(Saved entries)

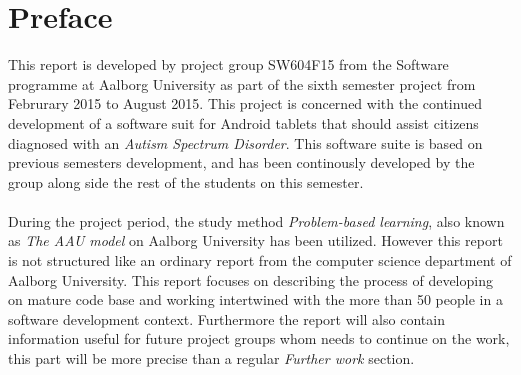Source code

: 
\chapter*{Preface}

This report is developed by project group SW604F15 from the Software programme at Aalborg University as part of the sixth semester project from Februrary 2015 to August 2015. This project is concerned with the continued development of a software suit for Android tablets that should assist citizens diagnosed with an \emph{Autism Spectrum Disorder}. This software suite is based on previous semesters development, and has been continously developed by the group along side the rest of the students on this semester.
\\\\
During the project period, the study method \emph{Problem-based learning}, also known as \emph{The AAU model} on Aalborg University has been utilized. However this report is not structured like an ordinary report from the computer science department of Aalborg University. This report focuses on describing the process of developing on mature code base and working intertwined with the more than 50 people in a software development context. Furthermore the report will also contain information useful for future project groups whom needs to continue on the work, this part will be more precise than a regular \emph{Further work} section.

Problem to solve: Exact copy, no pictures: reproduce every record as it stands.

Output for this exercise:
Source code

: 
\chapter*{Preface}

This report is developed by project group SW604F15 from the Software programme at Aalborg University as part of the sixth semester project from Februrary 2015 to August 2015. This project is concerned with the continued development of a software suit for Android tablets that should assist citizens diagnosed with an \emph{Autism Spectrum Disorder}. This software suite is based on previous semesters development, and has been continously developed by the group along side the rest of the students on this semester.
\\\\
During the project period, the study method \emph{Problem-based learning}, also known as \emph{The AAU model} on Aalborg University has been utilized. However this report is not structured like an ordinary report from the computer science department of Aalborg University. This report focuses on describing the process of developing on mature code base and working intertwined with the more than 50 people in a software development context. Furthermore the report will also contain information useful for future project groups whom needs to continue on the work, this part will be more precise than a regular \emph{Further work} section.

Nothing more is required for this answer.